What the exercise asks: Return the data exactly, apart from leaving out the pictures.

Task input:
.....
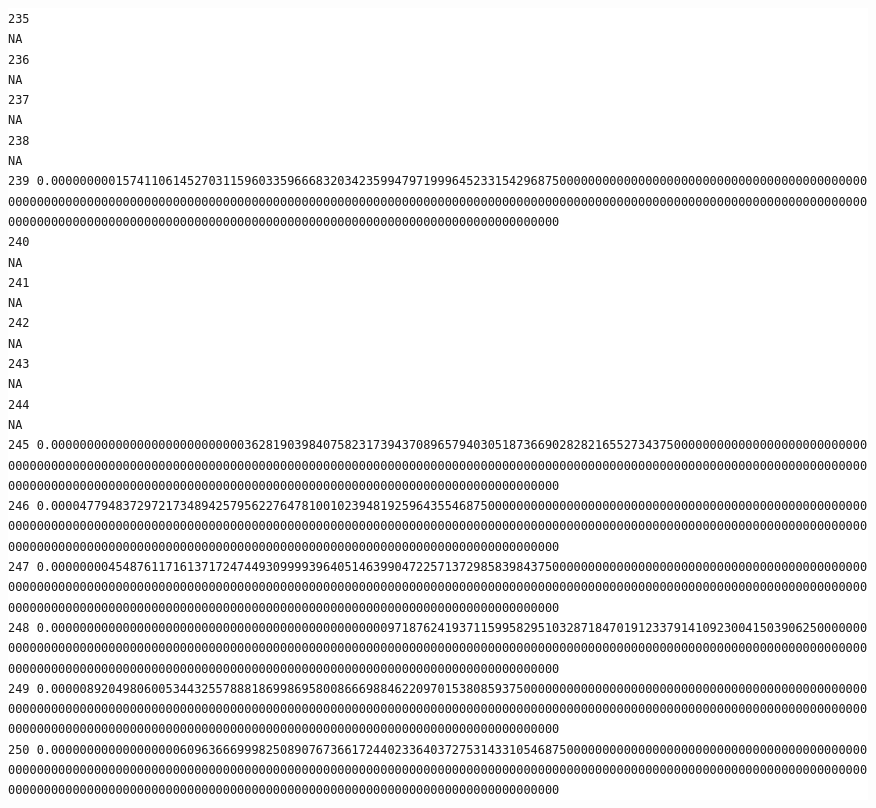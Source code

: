     235                                                                                                                                                                                                                                                                                                                        NA
    236                                                                                                                                                                                                                                                                                                                        NA
    237                                                                                                                                                                                                                                                                                                                        NA
    238                                                                                                                                                                                                                                                                                                                        NA
    239 0.00000000015741106145270311596033596668320342359947971999645233154296875000000000000000000000000000000000000000000000000000000000000000000000000000000000000000000000000000000000000000000000000000000000000000000000000000000000000000000000000000000000000000000000000000000000000000000000000000000000000000000000000
    240                                                                                                                                                                                                                                                                                                                        NA
    241                                                                                                                                                                                                                                                                                                                        NA
    242                                                                                                                                                                                                                                                                                                                        NA
    243                                                                                                                                                                                                                                                                                                                        NA
    244                                                                                                                                                                                                                                                                                                                        NA
    245 0.00000000000000000000000000036281903984075823173943708965794030518736690282821655273437500000000000000000000000000000000000000000000000000000000000000000000000000000000000000000000000000000000000000000000000000000000000000000000000000000000000000000000000000000000000000000000000000000000000000000000000000000000
    246 0.00004779483729721734894257956227647810010239481925964355468750000000000000000000000000000000000000000000000000000000000000000000000000000000000000000000000000000000000000000000000000000000000000000000000000000000000000000000000000000000000000000000000000000000000000000000000000000000000000000000000000000000000
    247 0.00000000454876117161371724744930999939640514639904722571372985839843750000000000000000000000000000000000000000000000000000000000000000000000000000000000000000000000000000000000000000000000000000000000000000000000000000000000000000000000000000000000000000000000000000000000000000000000000000000000000000000000000
    248 0.00000000000000000000000000000000000000000000000971876241937115995829510328718470191233791410923004150390625000000000000000000000000000000000000000000000000000000000000000000000000000000000000000000000000000000000000000000000000000000000000000000000000000000000000000000000000000000000000000000000000000000000000
    249 0.00000892049806005344325578881869986958008666988462209701538085937500000000000000000000000000000000000000000000000000000000000000000000000000000000000000000000000000000000000000000000000000000000000000000000000000000000000000000000000000000000000000000000000000000000000000000000000000000000000000000000000000000
    250 0.00000000000000000060963666999825089076736617244023364037275314331054687500000000000000000000000000000000000000000000000000000000000000000000000000000000000000000000000000000000000000000000000000000000000000000000000000000000000000000000000000000000000000000000000000000000000000000000000000000000000000000000000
.....
Answer section:
Source code

:     235                                                                                                                                                                                                                                                                                                                        NA
    236                                                                                                                                                                                                                                                                                                                        NA
    237                                                                                                                                                                                                                                                                                                                        NA
    238                                                                                                                                                                                                                                                                                                                        NA
    239 0.00000000015741106145270311596033596668320342359947971999645233154296875000000000000000000000000000000000000000000000000000000000000000000000000000000000000000000000000000000000000000000000000000000000000000000000000000000000000000000000000000000000000000000000000000000000000000000000000000000000000000000000000
    240                                                                                                                                                                                                                                                                                                                        NA
    241                                                                                                                                                                                                                                                                                                                        NA
    242                                                                                                                                                                                                                                                                                                                        NA
    243                                                                                                                                                                                                                                                                                                                        NA
    244                                                                                                                                                                                                                                                                                                                        NA
    245 0.00000000000000000000000000036281903984075823173943708965794030518736690282821655273437500000000000000000000000000000000000000000000000000000000000000000000000000000000000000000000000000000000000000000000000000000000000000000000000000000000000000000000000000000000000000000000000000000000000000000000000000000000
    246 0.00004779483729721734894257956227647810010239481925964355468750000000000000000000000000000000000000000000000000000000000000000000000000000000000000000000000000000000000000000000000000000000000000000000000000000000000000000000000000000000000000000000000000000000000000000000000000000000000000000000000000000000000
    247 0.00000000454876117161371724744930999939640514639904722571372985839843750000000000000000000000000000000000000000000000000000000000000000000000000000000000000000000000000000000000000000000000000000000000000000000000000000000000000000000000000000000000000000000000000000000000000000000000000000000000000000000000000
    248 0.00000000000000000000000000000000000000000000000971876241937115995829510328718470191233791410923004150390625000000000000000000000000000000000000000000000000000000000000000000000000000000000000000000000000000000000000000000000000000000000000000000000000000000000000000000000000000000000000000000000000000000000000
    249 0.00000892049806005344325578881869986958008666988462209701538085937500000000000000000000000000000000000000000000000000000000000000000000000000000000000000000000000000000000000000000000000000000000000000000000000000000000000000000000000000000000000000000000000000000000000000000000000000000000000000000000000000000
    250 0.00000000000000000060963666999825089076736617244023364037275314331054687500000000000000000000000000000000000000000000000000000000000000000000000000000000000000000000000000000000000000000000000000000000000000000000000000000000000000000000000000000000000000000000000000000000000000000000000000000000000000000000000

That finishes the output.